### EXERCISE MATERIALS

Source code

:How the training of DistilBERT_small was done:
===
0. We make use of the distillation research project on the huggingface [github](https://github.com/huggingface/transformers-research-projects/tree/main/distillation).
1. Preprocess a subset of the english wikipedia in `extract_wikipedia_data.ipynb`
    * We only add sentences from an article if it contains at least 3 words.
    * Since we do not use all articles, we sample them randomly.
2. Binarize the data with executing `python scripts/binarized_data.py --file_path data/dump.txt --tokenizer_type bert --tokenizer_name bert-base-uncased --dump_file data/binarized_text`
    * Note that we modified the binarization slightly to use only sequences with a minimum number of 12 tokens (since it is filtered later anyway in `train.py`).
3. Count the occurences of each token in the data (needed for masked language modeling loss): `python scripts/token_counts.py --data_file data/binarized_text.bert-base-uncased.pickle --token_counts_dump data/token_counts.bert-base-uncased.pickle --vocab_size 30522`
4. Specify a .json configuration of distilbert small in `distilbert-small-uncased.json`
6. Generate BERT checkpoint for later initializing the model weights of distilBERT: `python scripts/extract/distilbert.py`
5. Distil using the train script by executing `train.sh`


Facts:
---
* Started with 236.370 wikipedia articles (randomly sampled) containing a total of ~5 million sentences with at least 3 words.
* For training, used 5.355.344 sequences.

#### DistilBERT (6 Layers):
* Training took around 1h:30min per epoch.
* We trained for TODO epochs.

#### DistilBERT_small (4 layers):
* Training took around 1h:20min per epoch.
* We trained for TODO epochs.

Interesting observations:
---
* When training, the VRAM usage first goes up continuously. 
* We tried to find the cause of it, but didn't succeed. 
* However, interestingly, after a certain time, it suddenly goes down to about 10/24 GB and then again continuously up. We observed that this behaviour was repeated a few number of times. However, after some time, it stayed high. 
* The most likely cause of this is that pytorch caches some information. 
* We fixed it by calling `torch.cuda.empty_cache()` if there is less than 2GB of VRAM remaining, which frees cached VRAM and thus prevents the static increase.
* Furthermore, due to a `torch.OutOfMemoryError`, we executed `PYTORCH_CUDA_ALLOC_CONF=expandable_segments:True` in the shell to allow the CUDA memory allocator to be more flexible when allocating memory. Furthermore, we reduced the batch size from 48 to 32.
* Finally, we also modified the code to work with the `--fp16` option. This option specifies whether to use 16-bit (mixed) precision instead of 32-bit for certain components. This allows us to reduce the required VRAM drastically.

######

[ABOUT THIS TASK]
Go through the records above and copy every line with the word "randomly".

[SOLUTION FOR THIS PROBLEM]
    * Since we do not use all articles, we sample them randomly.
* Started with 236.370 wikipedia articles (randomly sampled) containing a total of ~5 million sentences with at least 3 words.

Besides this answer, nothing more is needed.